» **Task to complete**
Which of the lines below include the word "public"? Pull each one out.

» **Material for the task**
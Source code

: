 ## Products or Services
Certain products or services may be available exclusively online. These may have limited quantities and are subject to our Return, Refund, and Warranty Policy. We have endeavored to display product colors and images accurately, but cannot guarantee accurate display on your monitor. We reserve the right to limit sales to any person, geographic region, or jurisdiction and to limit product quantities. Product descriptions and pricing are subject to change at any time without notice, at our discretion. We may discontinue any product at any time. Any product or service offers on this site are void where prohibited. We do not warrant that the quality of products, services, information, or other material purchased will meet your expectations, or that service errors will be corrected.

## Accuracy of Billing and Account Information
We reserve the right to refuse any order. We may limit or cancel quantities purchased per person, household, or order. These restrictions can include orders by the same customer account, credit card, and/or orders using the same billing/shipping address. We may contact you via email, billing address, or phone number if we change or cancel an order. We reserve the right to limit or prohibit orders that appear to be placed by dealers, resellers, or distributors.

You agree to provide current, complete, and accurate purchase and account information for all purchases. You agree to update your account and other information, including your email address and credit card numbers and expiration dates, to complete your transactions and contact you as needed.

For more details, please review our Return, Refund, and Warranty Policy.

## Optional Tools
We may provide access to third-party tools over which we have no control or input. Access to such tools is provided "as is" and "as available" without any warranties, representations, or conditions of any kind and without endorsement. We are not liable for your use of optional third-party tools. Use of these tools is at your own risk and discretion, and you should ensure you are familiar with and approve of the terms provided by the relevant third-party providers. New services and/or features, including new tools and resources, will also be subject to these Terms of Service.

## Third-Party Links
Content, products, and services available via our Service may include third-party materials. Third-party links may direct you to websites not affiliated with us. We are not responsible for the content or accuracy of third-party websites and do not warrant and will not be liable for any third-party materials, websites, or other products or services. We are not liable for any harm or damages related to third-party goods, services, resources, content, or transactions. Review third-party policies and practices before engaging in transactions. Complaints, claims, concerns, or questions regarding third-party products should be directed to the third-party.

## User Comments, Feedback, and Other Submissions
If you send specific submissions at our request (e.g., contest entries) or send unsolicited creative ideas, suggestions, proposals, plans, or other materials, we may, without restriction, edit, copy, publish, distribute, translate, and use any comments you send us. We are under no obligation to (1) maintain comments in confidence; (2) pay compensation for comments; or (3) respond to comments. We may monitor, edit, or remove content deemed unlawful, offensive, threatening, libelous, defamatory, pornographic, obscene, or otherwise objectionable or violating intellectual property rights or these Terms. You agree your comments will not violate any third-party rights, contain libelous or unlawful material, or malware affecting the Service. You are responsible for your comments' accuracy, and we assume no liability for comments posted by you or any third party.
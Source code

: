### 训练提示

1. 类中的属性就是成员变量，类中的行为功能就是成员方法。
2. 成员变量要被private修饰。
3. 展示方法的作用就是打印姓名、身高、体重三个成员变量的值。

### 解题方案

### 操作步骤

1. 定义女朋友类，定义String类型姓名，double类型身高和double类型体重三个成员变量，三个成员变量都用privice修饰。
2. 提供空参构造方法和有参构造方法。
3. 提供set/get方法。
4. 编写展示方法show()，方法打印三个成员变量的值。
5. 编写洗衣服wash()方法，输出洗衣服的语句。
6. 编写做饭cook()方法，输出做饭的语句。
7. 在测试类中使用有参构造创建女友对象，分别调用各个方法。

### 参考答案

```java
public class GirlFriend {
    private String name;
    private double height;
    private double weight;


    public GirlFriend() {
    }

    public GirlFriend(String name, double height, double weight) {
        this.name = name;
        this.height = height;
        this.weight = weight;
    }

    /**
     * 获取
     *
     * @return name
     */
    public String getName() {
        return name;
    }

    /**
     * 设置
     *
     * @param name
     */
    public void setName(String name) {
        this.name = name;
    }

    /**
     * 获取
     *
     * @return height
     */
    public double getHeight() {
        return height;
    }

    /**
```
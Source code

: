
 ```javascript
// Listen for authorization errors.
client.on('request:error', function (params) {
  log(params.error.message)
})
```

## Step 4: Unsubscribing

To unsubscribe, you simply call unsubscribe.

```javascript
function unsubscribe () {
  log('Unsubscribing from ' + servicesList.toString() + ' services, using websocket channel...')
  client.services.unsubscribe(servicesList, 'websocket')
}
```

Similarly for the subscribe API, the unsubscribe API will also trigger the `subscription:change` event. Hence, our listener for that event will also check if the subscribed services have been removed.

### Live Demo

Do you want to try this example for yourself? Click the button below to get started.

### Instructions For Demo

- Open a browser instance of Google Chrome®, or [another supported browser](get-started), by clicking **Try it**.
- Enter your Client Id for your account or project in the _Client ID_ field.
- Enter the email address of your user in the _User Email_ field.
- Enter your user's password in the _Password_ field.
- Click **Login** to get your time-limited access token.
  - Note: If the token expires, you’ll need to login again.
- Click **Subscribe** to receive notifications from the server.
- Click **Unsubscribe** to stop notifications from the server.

» **Answer to the problem**
public class GirlFriend {
    public GirlFriend() {
    public GirlFriend(String name, double height, double weight) {
    public String getName() {
    public void setName(String name) {
    public double getHeight() {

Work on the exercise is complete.